- Exercise instructions: Could every line below be written out exactly as it appears?

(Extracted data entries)
++++++++++++++++++++
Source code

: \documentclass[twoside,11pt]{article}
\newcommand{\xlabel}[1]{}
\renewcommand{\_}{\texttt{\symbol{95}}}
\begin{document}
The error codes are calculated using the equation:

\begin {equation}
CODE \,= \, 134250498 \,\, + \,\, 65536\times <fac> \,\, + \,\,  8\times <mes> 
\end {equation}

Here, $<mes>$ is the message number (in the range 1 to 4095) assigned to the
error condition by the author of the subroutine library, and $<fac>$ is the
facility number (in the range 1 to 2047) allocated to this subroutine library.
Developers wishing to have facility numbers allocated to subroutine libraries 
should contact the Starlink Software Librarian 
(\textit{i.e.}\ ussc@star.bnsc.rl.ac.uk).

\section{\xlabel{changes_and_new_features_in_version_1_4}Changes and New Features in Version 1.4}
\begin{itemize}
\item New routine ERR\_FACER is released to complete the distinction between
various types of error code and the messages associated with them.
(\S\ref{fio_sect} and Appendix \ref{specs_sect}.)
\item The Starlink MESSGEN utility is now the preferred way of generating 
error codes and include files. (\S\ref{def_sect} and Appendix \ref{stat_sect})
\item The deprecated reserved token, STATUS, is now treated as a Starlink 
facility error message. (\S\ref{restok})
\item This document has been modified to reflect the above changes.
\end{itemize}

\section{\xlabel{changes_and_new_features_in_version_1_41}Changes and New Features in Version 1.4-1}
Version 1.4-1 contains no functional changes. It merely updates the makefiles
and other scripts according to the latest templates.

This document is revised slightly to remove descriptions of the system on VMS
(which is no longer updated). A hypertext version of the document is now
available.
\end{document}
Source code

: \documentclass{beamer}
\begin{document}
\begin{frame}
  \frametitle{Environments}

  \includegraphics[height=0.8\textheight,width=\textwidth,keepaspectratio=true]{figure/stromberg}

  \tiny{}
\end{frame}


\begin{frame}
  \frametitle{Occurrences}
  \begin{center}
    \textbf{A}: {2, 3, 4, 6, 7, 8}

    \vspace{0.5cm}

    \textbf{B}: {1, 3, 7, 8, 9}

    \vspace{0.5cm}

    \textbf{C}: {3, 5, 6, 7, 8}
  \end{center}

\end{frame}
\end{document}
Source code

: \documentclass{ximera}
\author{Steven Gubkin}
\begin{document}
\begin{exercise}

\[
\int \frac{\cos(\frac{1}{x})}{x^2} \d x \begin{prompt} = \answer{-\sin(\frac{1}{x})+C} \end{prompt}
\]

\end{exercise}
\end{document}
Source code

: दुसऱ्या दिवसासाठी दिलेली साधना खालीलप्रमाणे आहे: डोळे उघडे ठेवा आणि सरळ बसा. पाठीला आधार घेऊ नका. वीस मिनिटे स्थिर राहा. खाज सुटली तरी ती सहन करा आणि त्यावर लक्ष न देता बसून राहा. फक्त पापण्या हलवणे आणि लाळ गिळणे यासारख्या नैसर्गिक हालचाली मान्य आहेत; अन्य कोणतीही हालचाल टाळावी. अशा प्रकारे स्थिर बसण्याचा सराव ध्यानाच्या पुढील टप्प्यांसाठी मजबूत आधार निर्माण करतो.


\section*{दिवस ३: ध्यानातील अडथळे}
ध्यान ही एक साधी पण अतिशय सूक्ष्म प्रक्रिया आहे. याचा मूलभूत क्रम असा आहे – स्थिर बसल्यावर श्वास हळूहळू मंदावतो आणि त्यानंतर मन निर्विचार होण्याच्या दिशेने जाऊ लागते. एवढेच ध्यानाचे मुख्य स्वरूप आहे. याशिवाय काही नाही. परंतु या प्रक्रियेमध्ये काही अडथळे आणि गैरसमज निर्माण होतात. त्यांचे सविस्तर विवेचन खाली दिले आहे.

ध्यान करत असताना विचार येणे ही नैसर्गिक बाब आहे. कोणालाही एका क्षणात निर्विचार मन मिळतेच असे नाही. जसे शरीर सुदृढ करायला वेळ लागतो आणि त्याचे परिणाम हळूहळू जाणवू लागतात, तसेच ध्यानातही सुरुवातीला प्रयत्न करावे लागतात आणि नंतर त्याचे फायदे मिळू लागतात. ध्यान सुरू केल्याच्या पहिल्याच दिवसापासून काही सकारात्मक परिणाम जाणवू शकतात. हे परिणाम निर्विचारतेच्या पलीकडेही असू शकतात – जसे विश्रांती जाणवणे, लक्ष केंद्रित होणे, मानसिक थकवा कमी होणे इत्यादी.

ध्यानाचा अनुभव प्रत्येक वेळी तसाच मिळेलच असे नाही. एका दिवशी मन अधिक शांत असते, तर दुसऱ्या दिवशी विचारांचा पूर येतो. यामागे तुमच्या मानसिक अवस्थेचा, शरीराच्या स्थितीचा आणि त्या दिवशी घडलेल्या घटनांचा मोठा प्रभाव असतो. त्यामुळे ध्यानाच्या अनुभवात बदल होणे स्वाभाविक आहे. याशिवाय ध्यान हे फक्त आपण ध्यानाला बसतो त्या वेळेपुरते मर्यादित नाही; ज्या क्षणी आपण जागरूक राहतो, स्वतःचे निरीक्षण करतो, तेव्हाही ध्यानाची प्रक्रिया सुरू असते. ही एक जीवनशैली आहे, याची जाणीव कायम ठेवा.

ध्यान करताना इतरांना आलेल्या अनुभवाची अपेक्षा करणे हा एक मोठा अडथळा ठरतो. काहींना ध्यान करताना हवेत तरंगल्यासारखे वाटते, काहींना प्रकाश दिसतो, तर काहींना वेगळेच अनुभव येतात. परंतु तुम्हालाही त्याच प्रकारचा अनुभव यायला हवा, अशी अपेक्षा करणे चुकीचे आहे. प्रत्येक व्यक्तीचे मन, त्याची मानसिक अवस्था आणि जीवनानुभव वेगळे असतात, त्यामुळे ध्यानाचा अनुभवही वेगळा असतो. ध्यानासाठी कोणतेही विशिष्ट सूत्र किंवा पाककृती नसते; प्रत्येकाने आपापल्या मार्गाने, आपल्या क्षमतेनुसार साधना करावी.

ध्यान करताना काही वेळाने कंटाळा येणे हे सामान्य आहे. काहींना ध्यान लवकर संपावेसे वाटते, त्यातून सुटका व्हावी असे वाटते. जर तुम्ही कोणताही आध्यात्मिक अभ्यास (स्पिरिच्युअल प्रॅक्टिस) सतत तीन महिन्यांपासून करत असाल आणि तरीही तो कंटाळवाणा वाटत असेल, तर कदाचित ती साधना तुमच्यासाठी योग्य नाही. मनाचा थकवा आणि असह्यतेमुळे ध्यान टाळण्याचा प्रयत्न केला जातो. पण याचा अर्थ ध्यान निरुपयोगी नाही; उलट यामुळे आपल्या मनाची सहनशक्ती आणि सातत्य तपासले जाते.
++++++++++++++++++++
- Exercise response:
Source code

: \documentclass[twoside,11pt]{article}
\newcommand{\xlabel}[1]{}
\renewcommand{\_}{\texttt{\symbol{95}}}
\begin{document}
The error codes are calculated using the equation:

\begin {equation}
CODE \,= \, 134250498 \,\, + \,\, 65536\times <fac> \,\, + \,\,  8\times <mes> 
\end {equation}

Here, $<mes>$ is the message number (in the range 1 to 4095) assigned to the
error condition by the author of the subroutine library, and $<fac>$ is the
facility number (in the range 1 to 2047) allocated to this subroutine library.
Developers wishing to have facility numbers allocated to subroutine libraries 
should contact the Starlink Software Librarian 
(\textit{i.e.}\ ussc@star.bnsc.rl.ac.uk).

\section{\xlabel{changes_and_new_features_in_version_1_4}Changes and New Features in Version 1.4}
\begin{itemize}
\item New routine ERR\_FACER is released to complete the distinction between
various types of error code and the messages associated with them.
(\S\ref{fio_sect} and Appendix \ref{specs_sect}.)
\item The Starlink MESSGEN utility is now the preferred way of generating 
error codes and include files. (\S\ref{def_sect} and Appendix \ref{stat_sect})
\item The deprecated reserved token, STATUS, is now treated as a Starlink 
facility error message. (\S\ref{restok})
\item This document has been modified to reflect the above changes.
\end{itemize}

\section{\xlabel{changes_and_new_features_in_version_1_41}Changes and New Features in Version 1.4-1}
Version 1.4-1 contains no functional changes. It merely updates the makefiles
and other scripts according to the latest templates.

This document is revised slightly to remove descriptions of the system on VMS
(which is no longer updated). A hypertext version of the document is now
available.
\end{document}
Source code

: \documentclass{beamer}
\begin{document}
\begin{frame}
  \frametitle{Environments}

  \includegraphics[height=0.8\textheight,width=\textwidth,keepaspectratio=true]{figure/stromberg}

  \tiny{}
\end{frame}


\begin{frame}
  \frametitle{Occurrences}
  \begin{center}
    \textbf{A}: {2, 3, 4, 6, 7, 8}

    \vspace{0.5cm}

    \textbf{B}: {1, 3, 7, 8, 9}

    \vspace{0.5cm}

    \textbf{C}: {3, 5, 6, 7, 8}
  \end{center}

\end{frame}
\end{document}
Source code

: \documentclass{ximera}
\author{Steven Gubkin}
\begin{document}
\begin{exercise}

\[
\int \frac{\cos(\frac{1}{x})}{x^2} \d x \begin{prompt} = \answer{-\sin(\frac{1}{x})+C} \end{prompt}
\]

\end{exercise}
\end{document}
Source code

: दुसऱ्या दिवसासाठी दिलेली साधना खालीलप्रमाणे आहे: डोळे उघडे ठेवा आणि सरळ बसा. पाठीला आधार घेऊ नका. वीस मिनिटे स्थिर राहा. खाज सुटली तरी ती सहन करा आणि त्यावर लक्ष न देता बसून राहा. फक्त पापण्या हलवणे आणि लाळ गिळणे यासारख्या नैसर्गिक हालचाली मान्य आहेत; अन्य कोणतीही हालचाल टाळावी. अशा प्रकारे स्थिर बसण्याचा सराव ध्यानाच्या पुढील टप्प्यांसाठी मजबूत आधार निर्माण करतो.


\section*{दिवस ३: ध्यानातील अडथळे}
ध्यान ही एक साधी पण अतिशय सूक्ष्म प्रक्रिया आहे. याचा मूलभूत क्रम असा आहे – स्थिर बसल्यावर श्वास हळूहळू मंदावतो आणि त्यानंतर मन निर्विचार होण्याच्या दिशेने जाऊ लागते. एवढेच ध्यानाचे मुख्य स्वरूप आहे. याशिवाय काही नाही. परंतु या प्रक्रियेमध्ये काही अडथळे आणि गैरसमज निर्माण होतात. त्यांचे सविस्तर विवेचन खाली दिले आहे.

ध्यान करत असताना विचार येणे ही नैसर्गिक बाब आहे. कोणालाही एका क्षणात निर्विचार मन मिळतेच असे नाही. जसे शरीर सुदृढ करायला वेळ लागतो आणि त्याचे परिणाम हळूहळू जाणवू लागतात, तसेच ध्यानातही सुरुवातीला प्रयत्न करावे लागतात आणि नंतर त्याचे फायदे मिळू लागतात. ध्यान सुरू केल्याच्या पहिल्याच दिवसापासून काही सकारात्मक परिणाम जाणवू शकतात. हे परिणाम निर्विचारतेच्या पलीकडेही असू शकतात – जसे विश्रांती जाणवणे, लक्ष केंद्रित होणे, मानसिक थकवा कमी होणे इत्यादी.

ध्यानाचा अनुभव प्रत्येक वेळी तसाच मिळेलच असे नाही. एका दिवशी मन अधिक शांत असते, तर दुसऱ्या दिवशी विचारांचा पूर येतो. यामागे तुमच्या मानसिक अवस्थेचा, शरीराच्या स्थितीचा आणि त्या दिवशी घडलेल्या घटनांचा मोठा प्रभाव असतो. त्यामुळे ध्यानाच्या अनुभवात बदल होणे स्वाभाविक आहे. याशिवाय ध्यान हे फक्त आपण ध्यानाला बसतो त्या वेळेपुरते मर्यादित नाही; ज्या क्षणी आपण जागरूक राहतो, स्वतःचे निरीक्षण करतो, तेव्हाही ध्यानाची प्रक्रिया सुरू असते. ही एक जीवनशैली आहे, याची जाणीव कायम ठेवा.

ध्यान करताना इतरांना आलेल्या अनुभवाची अपेक्षा करणे हा एक मोठा अडथळा ठरतो. काहींना ध्यान करताना हवेत तरंगल्यासारखे वाटते, काहींना प्रकाश दिसतो, तर काहींना वेगळेच अनुभव येतात. परंतु तुम्हालाही त्याच प्रकारचा अनुभव यायला हवा, अशी अपेक्षा करणे चुकीचे आहे. प्रत्येक व्यक्तीचे मन, त्याची मानसिक अवस्था आणि जीवनानुभव वेगळे असतात, त्यामुळे ध्यानाचा अनुभवही वेगळा असतो. ध्यानासाठी कोणतेही विशिष्ट सूत्र किंवा पाककृती नसते; प्रत्येकाने आपापल्या मार्गाने, आपल्या क्षमतेनुसार साधना करावी.

ध्यान करताना काही वेळाने कंटाळा येणे हे सामान्य आहे. काहींना ध्यान लवकर संपावेसे वाटते, त्यातून सुटका व्हावी असे वाटते. जर तुम्ही कोणताही आध्यात्मिक अभ्यास (स्पिरिच्युअल प्रॅक्टिस) सतत तीन महिन्यांपासून करत असाल आणि तरीही तो कंटाळवाणा वाटत असेल, तर कदाचित ती साधना तुमच्यासाठी योग्य नाही. मनाचा थकवा आणि असह्यतेमुळे ध्यान टाळण्याचा प्रयत्न केला जातो. पण याचा अर्थ ध्यान निरुपयोगी नाही; उलट यामुळे आपल्या मनाची सहनशक्ती आणि सातत्य तपासले जाते.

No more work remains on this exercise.